Wednesday, March 14, 2012

Richard Feynman and the semi-colon?

The novelist’s corrections appear to be more literary than scientific. In addition to suggested some rephrasing, Mr. Krauss, said, Mr. McCarthy “made me promise he could excise all exclamation points and semicolons, both of which he said have no place in literature.” (A quick digital search through Mr. McCarthy’s “Border Trilogy” and several other novels finds no examples of the offending punctuation.)

Cormac McCarthy has copyedited a new biography of Richard Feynman, Lawrence M. Krauss's Quantum Man.  HT Paper Cuts.

6 comments:

languagehat said...

I'm confused. What the devil is Cormac McCarthy doing acting as a copyeditor? Would he appreciate me writing his novels for him? Anyone who deletes all semicolons has no more business copyediting than someone who deletes all apostrophes. You have a right to your personal peeves, Cormac, but no right to inflict them on the world at large. Also: ne ultra crepidam.

Phil Duncan said...

I'm conflicted about exclamation points. Sometimes I'll find one logically necessary to punctuate a character's speech, but when I go to edit its very look offends me.

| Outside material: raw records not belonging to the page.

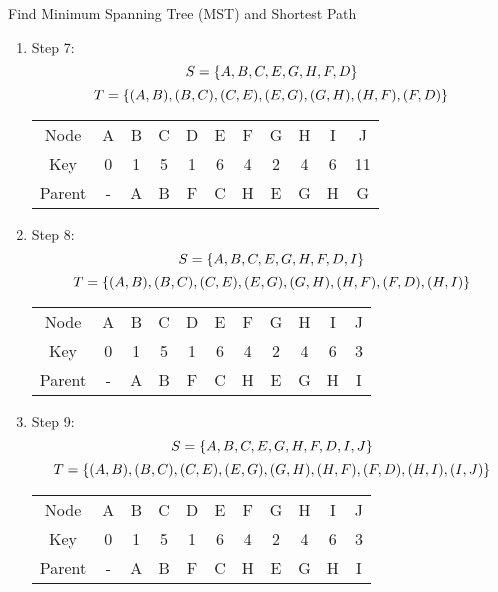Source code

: \documentclass{article}
\numberwithin{table}{section}
\numberwithin{figure}{section}
\begin{document}
\begin{section}{Find Minimum Spanning Tree (MST) and Shortest Path}
\begin{enumerate}[(A)]
\begin{enumerate}[(a)]
\begin{tcolorbox}[breakable]
\begin{enumerate}[(1)]
            \item Step 7:
            $$S = \left\{A, B, C, E, G, H, F, D\right\}$$
            $$T = \left\{(A, B), (B, C), (C, E), (E, G), (G, H), (H, F), (F, D)\right\}$$
            \begin{table}[H]
                \centering
                \begin{tabular}{c|cccccccccc}
                    \hline
                    Node & A & B & C & D & E & F & G & H & I & J \\
                    Key & 0 & 1 & 5 & 1 & 6 & 4 & 2 & 4 & 6 & 11 \\
                    Parent & - & A & B & F & C & H & E & G & H & G \\
                    \hline
                \end{tabular}
            \end{table}
        

            \item Step 8:
            $$S = \left\{A, B, C, E, G, H, F, D, I\right\}$$
            $$T = \left\{(A, B), (B, C), (C, E), (E, G), (G, H), (H, F), (F, D), (H, I)\right\}$$
            \begin{table}[H]
                \centering
                \begin{tabular}{c|cccccccccc}
                    \hline
                    Node & A & B & C & D & E & F & G & H & I & J \\
                    Key & 0 & 1 & 5 & 1 & 6 & 4 & 2 & 4 & 6 & 3 \\
                    Parent & - & A & B & F & C & H & E & G & H & I \\
                    \hline
                \end{tabular}
            \end{table}
        

            \item Step 9:
            $$S = \left\{A, B, C, E, G, H, F, D, I, J\right\}$$
            $$T = \left\{(A, B), (B, C), (C, E), (E, G), (G, H), (H, F), (F, D), (H, I), (I, J)\right\}$$
            \begin{table}[H]
                \centering
                \begin{tabular}{c|cccccccccc}
                    \hline
                    Node & A & B & C & D & E & F & G & H & I & J \\
                    Key & 0 & 1 & 5 & 1 & 6 & 4 & 2 & 4 & 6 & 3 \\
                    Parent & - & A & B & F & C & H & E & G & H & I \\
                    \hline
                \end{tabular}
            \end{table}
        \end{enumerate}
        

\end{tcolorbox}
\end{enumerate}
\end{enumerate}
\end{section}
\end{document}

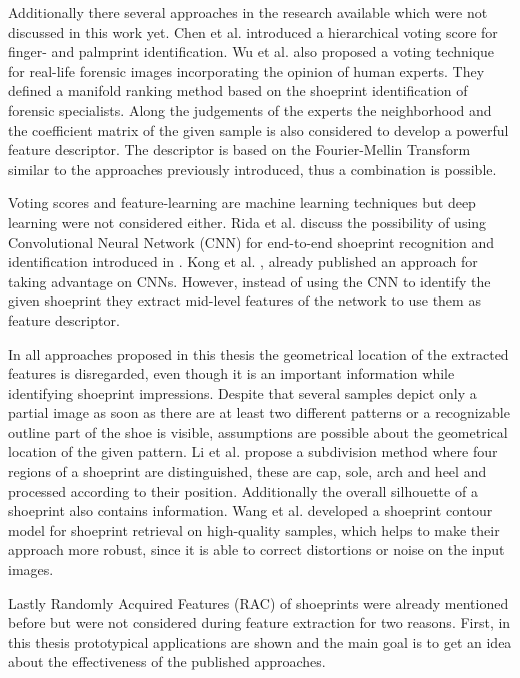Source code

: \documentclass[draft,final]{vutinfth} %
\begin{document}
Additionally there several approaches in the research available which were not discussed in this work yet.
Chen et al. \cite{chen2013hierarchical} introduced a hierarchical voting score for finger- and palmprint identification.
Wu et al. \cite{wu2019losgsr} also proposed a voting technique for real-life forensic images incorporating the opinion of human experts.
They defined a manifold ranking method based on the shoeprint identification of forensic specialists.
Along the judgements of the experts the neighborhood and the coefficient matrix of the given sample is also considered to develop a powerful feature descriptor.
The descriptor is based on the Fourier-Mellin Transform similar to the approaches previously introduced, thus a combination is possible.
\par
Voting scores and feature-learning are machine learning techniques but deep learning \cite{lecun2015deep} were not considered either.
Rida et al. \cite{rida2019forensic} discuss the possibility of using Convolutional Neural Network (CNN) for end-to-end shoeprint recognition and identification introduced in \cite{lecun1998gradient}.
Kong et al. \cite{kong2017cross}, \cite{kong2019cross} already published an approach for taking advantage on CNNs.
However, instead of using the CNN to identify the given shoeprint they extract mid-level features of the network to use them as feature descriptor.
\par
In all approaches proposed in this thesis the geometrical location of the extracted features is disregarded, even though it is an important information while identifying shoeprint impressions.
Despite that several samples depict only a partial image as soon as there are at least two different patterns or a recognizable outline part of the shoe is visible, assumptions are possible about the geometrical location of the given pattern.
Li et al. \cite{li2015secondary} propose a subdivision method where four regions of a shoeprint are distinguished, these are cap, sole, arch and heel and processed according to their position.
Additionally the overall silhouette of a shoeprint also contains information.
Wang et al. \cite{wang2014automatic} developed a shoeprint contour model for shoeprint retrieval on high-quality samples, which helps to make their approach more robust, since it is able to correct distortions or noise on the input images.
\par
Lastly Randomly Acquired Features (RAC) of shoeprints were already mentioned before but were not considered during feature extraction for two reasons.
First, in this thesis prototypical applications are shown and the main goal is to get an idea about the effectiveness of the published approaches.
\end{document}
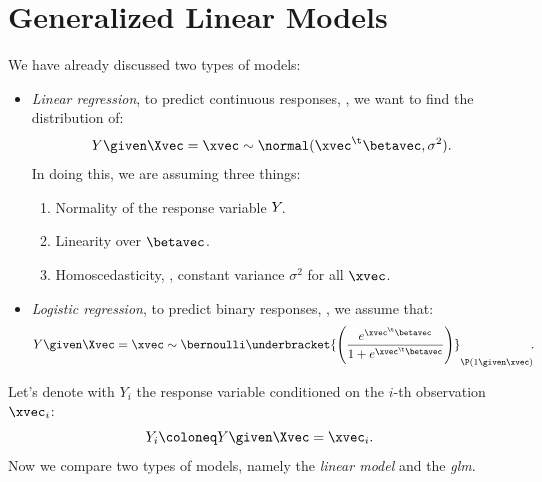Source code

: \section{Generalized Linear Models}

We have already discussed two types of models:
\begin{itemize}
    \item \emph{Linear regression}, to predict continuous responses, \ie, we want to find the distribution of: \begin{equation}
              Y \given \Xvec = \xvec \sim \normal(\xvec^\t\betavec, \sigma^2).
          \end{equation}
          In doing this, we are assuming three things:
          \begin{enumerate}
              \item Normality of the response variable $Y\negthinspace$.
              \item Linearity over $\betavec$.
              \item Homoscedasticity, \ie, constant variance $\sigma^2$ for all $\xvec$.
          \end{enumerate}
    \item \emph{Logistic regression}, to predict binary responses, \ie, we assume that:
          \begin{equation}
              Y \given \Xvec = \xvec \sim \bernoulli\underbracket{\left(\frac{e^{\xvec^\t\betavec}}{1 + e^{\xvec^\t\betavec}}\right)}_{\P(1\given \xvec)}\negmedspace.
          \end{equation}
\end{itemize}

Let's denote with $Y_i$ the response variable conditioned on the $i$-th observation $\xvec_i$:
\begin{equation}
    Y_i \coloneq Y \given \Xvec = \xvec_i.
\end{equation}
Now we compare two types of models, namely the \emph{linear model} and the \textit{\acs{glm}}.

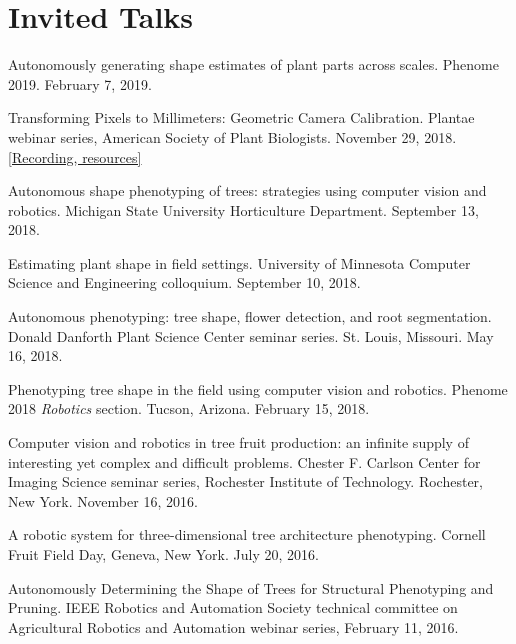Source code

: \documentclass[letterpaper,11pt]{article}
\begin{document}
\section{Invited Talks}
\begin{enumerate}[leftmargin=*,label={[\arabic*]}]
\item{Autonomously generating shape estimates of plant parts across scales. Phenome 2019.  February 7, 2019.}

\item{Transforming Pixels to Millimeters: Geometric Camera Calibration.  Plantae webinar series, American Society of Plant Biologists.  November 29, 2018. \href{https://amytabb.com/tips/#geometric-camera-calibration-webinar}{[Recording, resources]}}

\item{Autonomous shape phenotyping of trees: strategies using computer vision and robotics. Michigan State University Horticulture Department. September 13, 2018.}

\item{Estimating plant shape in field settings. University of Minnesota Computer Science and Engineering colloquium. September 10, 2018.}

\item{Autonomous phenotyping: tree shape, flower detection, and root segmentation. Donald Danforth Plant Science Center seminar series.  St. Louis, Missouri.  May 16, 2018.}

\item{ Phenotyping tree shape in the field using computer vision and robotics.  Phenome 2018 {\it Robotics} section. Tucson, Arizona.  February 15, 2018. }

\item{ Computer vision and robotics in tree fruit production: an infinite supply of interesting yet complex and difficult problems. Chester F. Carlson Center for Imaging Science seminar series, Rochester Institute of Technology.  Rochester, New York.  November 16, 2016.}

\item{ A robotic system for three-dimensional tree architecture phenotyping.  Cornell Fruit Field Day, Geneva, New York.  July 20, 2016.}

\item{ Autonomously Determining the Shape of Trees for Structural Phenotyping and Pruning. IEEE Robotics and Automation Society technical committee on Agricultural Robotics and Automation webinar series, February 11, 2016.} 


\end{enumerate}
\end{document}
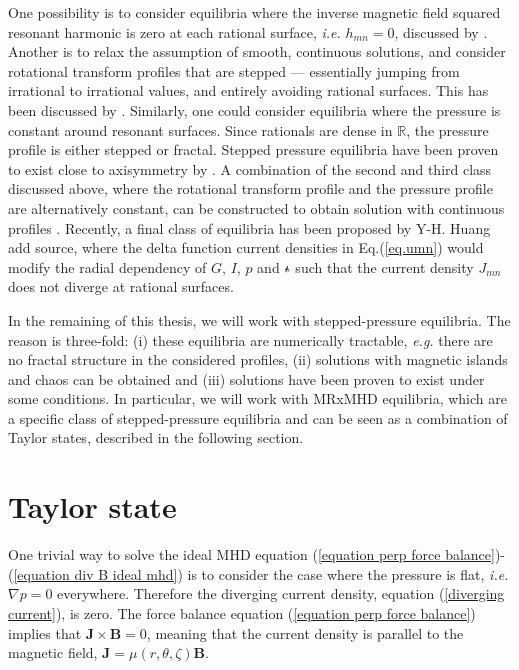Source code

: \documentclass[my_thesis.tex]{subfiles}
\begin{document}
One possibility is to consider equilibria where the inverse magnetic field squared resonant harmonic is zero at each rational surface, \emph{i.e.} $h_{mn}=0$, discussed by \citet{Weitzner2014}. Another is to relax the assumption of smooth, continuous solutions, and consider rotational transform profiles that are stepped --- essentially jumping from irrational to irrational values, and entirely avoiding rational surfaces. This has been discussed by \citet{Loizu2015a}. Similarly, one could consider equilibria where the pressure is constant around resonant surfaces. Since rationals are dense in $\mathbb{R}$, the pressure profile is either stepped or fractal. Stepped pressure equilibria have been proven to exist close to axisymmetry by \citet{Bruno1996}. A combination of the second and third class discussed above, where the rotational transform profile and the pressure profile are alternatively constant, can be constructed to obtain solution with continuous profiles \citep{Hudson2017a}. Recently, a final class of equilibria has been proposed by Y-H. Huang {\color{red} add source}, where the delta function current densities in Eq.(\ref{eq.umn}) would modify the radial dependency of $G$, $I$, $p$ and $\text{$\iota\!\!$-}$ such that the current density $J_{mn}$ does not diverge at rational surfaces.

In the remaining of this thesis, we will work with stepped-pressure equilibria. The reason is three-fold: (i) these equilibria are numerically tractable, \textit{e.g.} there are no fractal structure in the considered profiles, (ii) solutions with magnetic islands and chaos can be obtained and (iii) solutions have been proven to exist under some conditions. In particular, we will work with \ac{MRxMHD} equilibria, which are a specific class of stepped-pressure equilibria and can be seen as a combination of Taylor states, described in the following section.



\section{Taylor state}
\label{section taylor state}
One trivial way to solve the ideal MHD equation (\ref{equation perp force balance})-(\ref{equation div B ideal mhd}) is to consider the case where the pressure is flat, \textit{i.e.} $\nabla p=0$ everywhere. Therefore the diverging current density, equation (\ref{diverging current}), is zero. The force balance equation (\ref{equation perp force balance}) implies that $\mathbf{J}\times\mathbf{B}=0$, meaning that the current density is parallel to the magnetic field, $\mathbf{J}=\mu(r,\theta,\zeta)\mathbf{B}$.
\end{document}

But Nabokov used semicolons and that pretty much ends the discussion for me.

Helen DeWitt said...

Feynman:

So the very afternoon I arrived in Princeton I'm going to the dean's tea, and I didn't even know what a "tea" was, or why! I had no social abilities whatsoever; I had no experience with this kind of thing.

["Surely You're Joking, Mr. Feynman!"]

This does not, admittedly, sound much like Cormac McCarthy, but it does sound very much like Richard Feynman. As does

MIT had built a new cyclotron while I was a student there, and it was just beautiful!

Seems as though one might want to preserve the voice of the Great Feynman in a biography of the man.

jessica said...

I've heard that Annie Dillard hates semicolons.

Phil Duncan said...

How dare you burden CM's vision with questions of authorial intent? Maybe some hack scientist thinks he can string some words together, but Cormac is a pro. The cyclotron wasn't beautiful. The cyclotron was a device finally sufficient to try whether the stuff of creation may be shaped to man's will or whether is own heart is not another kind of clay.

leoboiko said...

hmm

$ grep ';' moby_dick.txt |wc -l
3776
$ grep '!' moby_dick.txt |wc -l
1302

$ grep ';' a_tale_of_two_cities.txt |wc -l
1037
$ grep '!' a_tale_of_two_cities.txt |wc -l
810


and this is just counting the lines, not even counting multiple characters in the same line.